Une journée internationale

Le Premier mai a progressivement gagné toute la planète, dans des formes et sur des objectifs partiellement spécifiques à chaque État. Au terme de la révolution victorieuse, il devient fête nationale en Russie soviétique et, suite aux conséquences de la guerre, nationale ou simplement légale en Tchécoslovaquie, Autriche et Hongrie, Roumanie, Brésil, brièvement dans l’Allemagne de Weimar, puis dans l’Allemagne nazie, en Espagne franquiste et en Bulgarie. Il l’est aujourd’hui dans la plupart des États.
Ciné-Archives conserve quelques rares images des Premiers mai moscovites des années 20. Le 1er mai 1948, chemin de la liberté intègre pour lui de courts plans (empruntés) de Premier mai en Bulgarie, Tchécoslovaquie et à Moscou où « La fête unitaire a pris son sens profond ».
Le Défilé du 1er mai 1951 à Londres, film anonyme sans doute destiné au Mouvement de la paix, donne à voir des pancartes Peace, en phase avec le cortège français. À une date où le cortège parisien peut encore se déployer sans entraves, il s’attarde sur les face à face entre manifestants qui tentent de bloquer la circulation et policiers qui essaient de les contenir puis sur des altercations .
Premier mai à Khourigba, tourné par François Chevaldonné à la demande de l'Union marocaine du Travail en 1960 dans une importante ville minière du Maroc, donne la mesure de l’universalité de la journée et de la diversité des rites. 
Alors que des immigrés et réfugiés s’intègrent aux cortèges français, des délégations françaises sont susceptibles de se rendre dans les démocraties populaires ou à Moscou à l’initiative de leur municipalité (Voyage en RDA d’une délégation de la ville de Montataire, 1962) ou de comités d’entreprise (par exemple Thomson CSF Guynemer pour le Voyage en URSS à l'occasion du 1er mai 1972, mais aussi Tourisme et Travail et France-URSS). La caméra s’attarde sur les acteurs et rites spécifiques de ce qui relève là de manifestations de souveraineté.

1er mai 1951 Londres
Deux manifestants affichent une pancarte depuis la fenêtre d'un bus (Défilé du 1er mai 1951 à Londres ; anonyme, 1951)
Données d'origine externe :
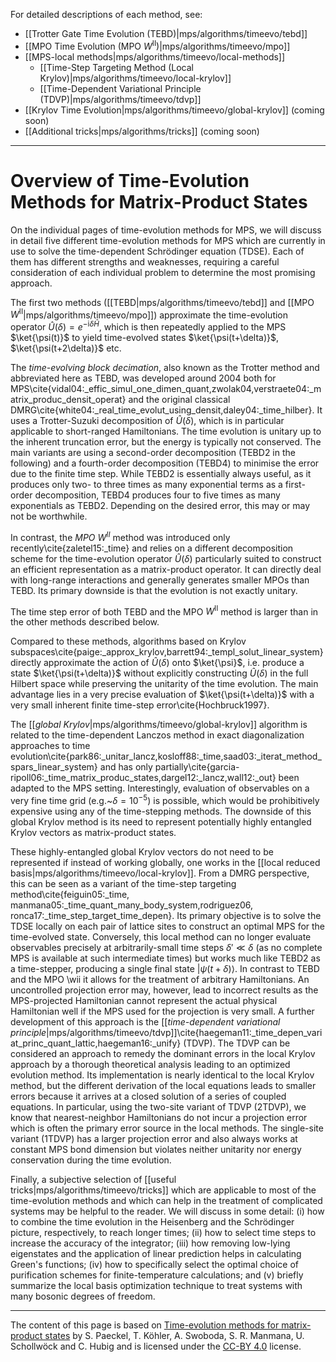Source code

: For detailed descriptions of each method, see:

- [[Trotter Gate Time Evolution (TEBD)|mps/algorithms/timeevo/tebd]]
- [[MPO Time Evolution (MPO $W^\mathrm{II}$)|mps/algorithms/timeevo/mpo]]
- [[MPS-local methods|mps/algorithms/timeevo/local-methods]]
  - [[Time-Step Targeting Method (Local Krylov)|mps/algorithms/timeevo/local-krylov]]
  - [[Time-Dependent Variational Principle (TDVP)|mps/algorithms/timeevo/tdvp]]
- [[Krylov Time Evolution|mps/algorithms/timeevo/global-krylov]] (coming soon)
- [[Additional tricks|mps/algorithms/tricks]] (coming soon)

---

# Overview of Time-Evolution Methods for Matrix-Product States

On the individual pages of time-evolution methods for MPS, we will
discuss in detail five different time-evolution methods for MPS which
are currently in use to solve the time-dependent Schrödinger
equation (TDSE). Each of them has different strengths and weaknesses,
requiring a careful consideration of each individual problem to
determine the most promising approach.

The first two methods ([[TEBD|mps/algorithms/timeevo/tebd]] and [[MPO $W^\mathrm{II}$|mps/algorithms/timeevo/mpo]]) approximate the
time-evolution operator $\hat U(\delta) = e^{-\mathrm{i} \delta \hat H}$, which is
then repeatedly applied to the MPS $\ket{\psi(t)}$ to yield
time-evolved states $\ket{\psi(t+\delta)}$, $\ket{\psi(t+2\delta)}$
etc.

The _time-evolving block decimation_, also known as the Trotter method and abbreviated here as TEBD, was developed around 2004
both for MPS\cite{vidal04:_effic_simul_one_dimen_quant,zwolak04,verstraete04:_matrix_produc_densit_operat} and the original
classical DMRG\cite{white04:_real_time_evolut_using_densit,daley04:_time_hilber}.
It uses a Trotter-Suzuki decomposition of $\hat U(\delta)$, which is
in particular applicable to short-ranged Hamiltonians. The time evolution is unitary up to the inherent truncation error, but
the energy is typically not conserved. The main variants are using a second-order decomposition (TEBD2 in the
following) and a fourth-order decomposition (TEBD4) to minimise the
error due to the finite time step. While TEBD2 is essentially always
useful, as it produces only two- to three times as many exponential
terms as a first-order decomposition, TEBD4 produces four to five
times as many exponentials as TEBD2. Depending on the desired error,
this may or may not be worthwhile.

In contrast, the _MPO $W^\mathrm{II}$_ method was introduced only
recently\cite{zaletel15:_time} and relies on a different decomposition
scheme for the time-evolution operator $\hat U(\delta)$ particularly
suited to construct an efficient representation as a matrix-product
operator. It can directly deal with long-range interactions and
generally generates smaller MPOs than TEBD. Its primary downside is
that the evolution is not exactly unitary.

The time step error of both TEBD and the MPO $W^\mathrm{II}$ method is larger
than in the other methods described below.

Compared to these methods, algorithms based on Krylov
subspaces\cite{paige:_approx_krylov,barrett94:_templ_solut_linear_system} directly approximate the
action of $\hat U(\delta)$ onto $\ket{\psi}$, i.e. produce a state
$\ket{\psi(t+\delta)}$ without explicitly constructing
$\hat U(\delta)$ in the full Hilbert space while preserving the
unitarity of the time evolution. The main advantage lies in a very precise evaluation of
$\ket{\psi(t+\delta)}$ with a very small inherent finite time-step
error\cite{Hochbruck1997}.

The [[_global Krylov_|mps/algorithms/timeevo/global-krylov]] algorithm is related
to the time-dependent Lanczos method in exact diagonalization
approaches to time evolution\cite{park86:_unitar_lancz,kosloff88:_time,saad03:_iterat_method_spars_linear_system} and has only
partially\cite{garcia-ripoll06:_time_matrix_produc_states,dargel12:_lancz,wall12:_out} been adapted to the MPS setting.  Interestingly,
evaluation of observables on a very fine time grid
(e.g.~$\delta = 10^{-5}$) is possible, which would be prohibitively
expensive using any of the time-stepping methods.  The downside of
this global Krylov method is its need to represent potentially highly
entangled Krylov vectors as matrix-product states.

These highly-entangled global Krylov vectors do not need to be
represented if instead of working globally, one works in the [[local reduced basis|mps/algorithms/timeevo/local-krylov]]. From a DMRG perspective, this can be seen as a variant of the time-step targeting
method\cite{feiguin05:_time, manmana05:_time_quant_many_body_system,rodriguez06,
ronca17:_time_step_target_time_depen}.
Its primary objective is to solve the TDSE locally on each pair of
lattice sites to construct an optimal MPS for the time-evolved state.
Conversely, this local method can no longer evaluate observables
precisely at arbitrarily-small time steps $\delta' \ll \delta$ (as no
complete MPS is available at such intermediate times) but works much
like TEBD2 as a time-stepper, producing a single final state
$|\psi(t+\delta)\rangle$.  In contrast to TEBD and the MPO \wii it
allows for the treatment of arbitrary Hamiltonians. An uncontrolled
projection error may, however, lead to incorrect results as the MPS-projected
Hamiltonian cannot represent the actual physical Hamiltonian well if
the MPS used for the projection is very small. A further development
of this approach is the [[_time-dependent variational principle_|mps/algorithms/timeevo/tdvp]]\cite{haegeman11:_time_depen_variat_princ_quant_lattic,haegeman16:_unify} (TDVP). The TDVP can be considered an approach to remedy the dominant
errors in the local Krylov approach by a thorough theoretical analysis
leading to an optimized evolution method. Its implementation is nearly
identical to the local Krylov method, but the different derivation of
the local equations leads to smaller errors because it arrives at a
closed solution of a series of coupled equations.  In particular,
using the two-site variant of TDVP (2TDVP), we know that
nearest-neighbor Hamiltonians do not incur a projection error which is
often the primary error source in the local methods.  The single-site
variant (1TDVP) has a larger projection error and also always works at
constant MPS bond dimension but violates neither unitarity nor energy
conservation during the time evolution.

Finally, a subjective selection of
[[useful tricks|mps/algorithms/timeevo/tricks]] which are applicable
to most of the time-evolution methods and which can help in the
treatment of complicated systems may be helpful to the reader. We will
discuss in some detail: (i) how to combine the time evolution in the
Heisenberg and the Schrödinger picture, respectively, to reach longer
times; (ii) how to select time steps to increase the accuracy of the
integrator; (iii) how removing low-lying eigenstates and the
application of linear prediction helps in calculating Green's
functions; (iv) how to specifically select the optimal choice of
purification schemes for finite-temperature calculations; and (v)
briefly summarize the local basis optimization technique to treat
systems with many bosonic degrees of freedom.

---

The content of this page is based on [Time-evolution methods for matrix-product states](https://www.sciencedirect.com/science/article/pii/S0003491619302532?via%3Dihub) by S. Paeckel, T. Köhler, A. Swoboda, S. R. Manmana, U. Schollwöck and C. Hubig and is licensed under the [CC-BY 4.0](https://creativecommons.org/licenses/by/4.0/) license.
1. Contrairement aux souvenirs évoqués par de nombreux militants, le premier mai 1936 n’a donné lieu qu’à un petit rassemblement dans le bois de Vincennes aux fins d’éviter toute provocation à la veille des élections. 
2.  Série d’entretiens audio menés par Jacques Lemare dans les années 1970 et conservés par Ciné-Archives.
3.  Le rassemblement ouvrier, 6 mai 1948.